→ Exercise objective
Where a line of the records holds the string "plus", copy that line.

------------------------------------------------------------------------

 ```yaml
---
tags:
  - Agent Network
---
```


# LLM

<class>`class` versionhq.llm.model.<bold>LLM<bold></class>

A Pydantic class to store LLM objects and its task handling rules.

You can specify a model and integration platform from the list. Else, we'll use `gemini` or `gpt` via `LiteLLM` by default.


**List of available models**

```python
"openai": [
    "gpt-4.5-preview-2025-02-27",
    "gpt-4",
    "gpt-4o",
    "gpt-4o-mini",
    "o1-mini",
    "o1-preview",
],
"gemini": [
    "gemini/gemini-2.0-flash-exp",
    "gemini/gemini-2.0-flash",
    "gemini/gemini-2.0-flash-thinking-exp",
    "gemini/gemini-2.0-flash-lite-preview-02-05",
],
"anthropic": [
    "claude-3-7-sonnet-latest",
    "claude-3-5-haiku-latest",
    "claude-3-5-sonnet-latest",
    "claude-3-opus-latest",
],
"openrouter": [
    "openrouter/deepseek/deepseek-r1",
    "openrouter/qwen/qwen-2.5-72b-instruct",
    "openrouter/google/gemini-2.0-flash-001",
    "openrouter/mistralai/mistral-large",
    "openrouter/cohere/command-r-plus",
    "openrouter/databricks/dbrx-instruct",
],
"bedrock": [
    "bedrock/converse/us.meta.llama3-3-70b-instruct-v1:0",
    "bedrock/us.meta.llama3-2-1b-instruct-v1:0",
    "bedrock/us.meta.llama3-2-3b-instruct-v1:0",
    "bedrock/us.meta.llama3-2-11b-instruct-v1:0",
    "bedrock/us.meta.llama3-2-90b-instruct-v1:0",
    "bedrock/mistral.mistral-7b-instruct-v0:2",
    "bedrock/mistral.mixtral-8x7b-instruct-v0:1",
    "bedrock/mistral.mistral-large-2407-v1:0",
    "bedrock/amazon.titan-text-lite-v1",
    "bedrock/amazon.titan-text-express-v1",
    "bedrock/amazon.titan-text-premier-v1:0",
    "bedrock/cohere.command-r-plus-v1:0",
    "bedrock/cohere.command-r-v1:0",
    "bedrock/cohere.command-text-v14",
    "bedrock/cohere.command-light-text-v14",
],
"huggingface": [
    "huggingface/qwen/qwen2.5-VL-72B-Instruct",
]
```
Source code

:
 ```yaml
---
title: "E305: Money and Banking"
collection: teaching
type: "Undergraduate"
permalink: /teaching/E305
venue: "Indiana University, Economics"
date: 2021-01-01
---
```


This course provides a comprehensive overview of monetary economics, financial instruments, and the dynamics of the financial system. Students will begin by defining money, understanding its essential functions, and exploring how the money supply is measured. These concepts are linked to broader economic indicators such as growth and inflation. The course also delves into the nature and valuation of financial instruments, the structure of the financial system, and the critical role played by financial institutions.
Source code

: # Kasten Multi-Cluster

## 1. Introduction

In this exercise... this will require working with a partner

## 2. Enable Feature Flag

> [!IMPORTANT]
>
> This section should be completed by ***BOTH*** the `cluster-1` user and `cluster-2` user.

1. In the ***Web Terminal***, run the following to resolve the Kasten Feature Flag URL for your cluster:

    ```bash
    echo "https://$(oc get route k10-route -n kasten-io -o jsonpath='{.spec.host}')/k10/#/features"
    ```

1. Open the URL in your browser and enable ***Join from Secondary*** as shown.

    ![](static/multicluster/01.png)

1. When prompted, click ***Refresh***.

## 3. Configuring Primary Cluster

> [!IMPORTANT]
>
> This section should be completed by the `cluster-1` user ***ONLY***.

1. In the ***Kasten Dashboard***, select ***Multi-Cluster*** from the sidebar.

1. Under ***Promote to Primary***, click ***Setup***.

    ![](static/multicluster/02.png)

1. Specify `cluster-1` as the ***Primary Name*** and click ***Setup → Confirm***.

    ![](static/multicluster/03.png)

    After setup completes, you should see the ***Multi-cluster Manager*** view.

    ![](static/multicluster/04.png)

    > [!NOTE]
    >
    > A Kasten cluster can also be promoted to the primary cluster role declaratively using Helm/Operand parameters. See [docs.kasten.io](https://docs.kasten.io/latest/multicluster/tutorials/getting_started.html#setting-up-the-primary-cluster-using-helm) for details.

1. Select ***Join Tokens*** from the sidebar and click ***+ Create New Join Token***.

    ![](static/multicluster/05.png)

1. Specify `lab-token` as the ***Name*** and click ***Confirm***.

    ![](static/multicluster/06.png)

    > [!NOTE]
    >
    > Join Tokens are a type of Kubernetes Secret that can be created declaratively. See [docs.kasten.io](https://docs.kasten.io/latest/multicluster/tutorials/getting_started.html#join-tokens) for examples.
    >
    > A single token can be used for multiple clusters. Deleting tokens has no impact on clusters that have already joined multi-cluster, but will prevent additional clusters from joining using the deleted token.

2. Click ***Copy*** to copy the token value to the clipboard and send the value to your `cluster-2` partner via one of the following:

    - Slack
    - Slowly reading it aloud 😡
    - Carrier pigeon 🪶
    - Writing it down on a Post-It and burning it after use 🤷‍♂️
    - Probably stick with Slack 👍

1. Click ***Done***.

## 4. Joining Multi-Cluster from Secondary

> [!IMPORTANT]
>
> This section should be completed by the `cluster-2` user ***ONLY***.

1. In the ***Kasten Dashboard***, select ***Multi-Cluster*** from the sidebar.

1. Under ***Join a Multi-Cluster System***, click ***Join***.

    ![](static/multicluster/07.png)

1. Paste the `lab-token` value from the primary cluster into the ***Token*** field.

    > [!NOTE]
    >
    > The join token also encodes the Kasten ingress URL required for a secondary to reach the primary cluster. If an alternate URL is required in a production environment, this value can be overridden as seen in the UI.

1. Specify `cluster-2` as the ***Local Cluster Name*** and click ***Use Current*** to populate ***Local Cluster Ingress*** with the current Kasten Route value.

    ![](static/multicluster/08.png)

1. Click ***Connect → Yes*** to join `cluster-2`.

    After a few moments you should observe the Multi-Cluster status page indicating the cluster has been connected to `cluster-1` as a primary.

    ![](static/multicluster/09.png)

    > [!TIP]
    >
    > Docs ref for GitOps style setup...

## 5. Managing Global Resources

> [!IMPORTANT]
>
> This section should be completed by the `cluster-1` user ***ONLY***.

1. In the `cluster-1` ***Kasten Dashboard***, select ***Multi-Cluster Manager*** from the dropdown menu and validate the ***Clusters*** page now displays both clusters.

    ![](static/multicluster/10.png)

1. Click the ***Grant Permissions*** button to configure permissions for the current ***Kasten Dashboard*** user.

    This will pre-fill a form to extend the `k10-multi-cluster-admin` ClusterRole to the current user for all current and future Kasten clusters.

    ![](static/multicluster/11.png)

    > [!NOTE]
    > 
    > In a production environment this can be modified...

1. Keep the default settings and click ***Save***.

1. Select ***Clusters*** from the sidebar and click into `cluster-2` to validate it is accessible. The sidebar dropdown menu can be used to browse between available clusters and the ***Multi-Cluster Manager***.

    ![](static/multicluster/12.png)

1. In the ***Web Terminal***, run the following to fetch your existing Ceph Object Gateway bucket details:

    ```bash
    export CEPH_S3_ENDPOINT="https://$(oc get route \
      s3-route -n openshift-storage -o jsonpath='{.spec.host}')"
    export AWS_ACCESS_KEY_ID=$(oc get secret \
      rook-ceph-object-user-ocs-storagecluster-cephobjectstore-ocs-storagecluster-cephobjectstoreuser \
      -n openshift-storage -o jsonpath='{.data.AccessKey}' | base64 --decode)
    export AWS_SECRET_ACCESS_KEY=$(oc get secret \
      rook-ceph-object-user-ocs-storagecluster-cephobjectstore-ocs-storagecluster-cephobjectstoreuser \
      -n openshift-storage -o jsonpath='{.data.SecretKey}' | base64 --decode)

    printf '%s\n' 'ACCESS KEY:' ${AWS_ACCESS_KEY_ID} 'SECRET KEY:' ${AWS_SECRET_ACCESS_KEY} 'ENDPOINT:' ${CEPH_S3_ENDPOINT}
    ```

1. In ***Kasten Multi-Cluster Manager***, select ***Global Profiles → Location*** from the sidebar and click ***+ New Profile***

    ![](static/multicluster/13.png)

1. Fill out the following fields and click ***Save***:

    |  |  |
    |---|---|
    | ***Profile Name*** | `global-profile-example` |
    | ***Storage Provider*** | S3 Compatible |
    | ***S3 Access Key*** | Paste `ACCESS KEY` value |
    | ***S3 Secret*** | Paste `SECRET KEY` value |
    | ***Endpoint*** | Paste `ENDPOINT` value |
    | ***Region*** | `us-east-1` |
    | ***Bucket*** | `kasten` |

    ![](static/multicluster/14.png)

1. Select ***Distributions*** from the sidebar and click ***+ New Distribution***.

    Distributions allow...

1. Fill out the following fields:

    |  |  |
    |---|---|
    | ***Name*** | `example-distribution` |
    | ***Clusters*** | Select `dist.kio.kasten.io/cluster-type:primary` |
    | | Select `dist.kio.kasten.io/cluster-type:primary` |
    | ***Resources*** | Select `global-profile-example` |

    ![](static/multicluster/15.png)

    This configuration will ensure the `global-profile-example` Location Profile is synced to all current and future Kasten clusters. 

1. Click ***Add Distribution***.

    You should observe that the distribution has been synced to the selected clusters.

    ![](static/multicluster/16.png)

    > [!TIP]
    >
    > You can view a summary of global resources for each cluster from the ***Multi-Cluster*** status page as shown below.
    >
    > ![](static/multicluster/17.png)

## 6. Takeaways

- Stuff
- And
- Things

------------------------------------------------------------------------

→ Answer
    "openrouter/cohere/command-r-plus",
    "bedrock/cohere.command-r-plus-v1:0",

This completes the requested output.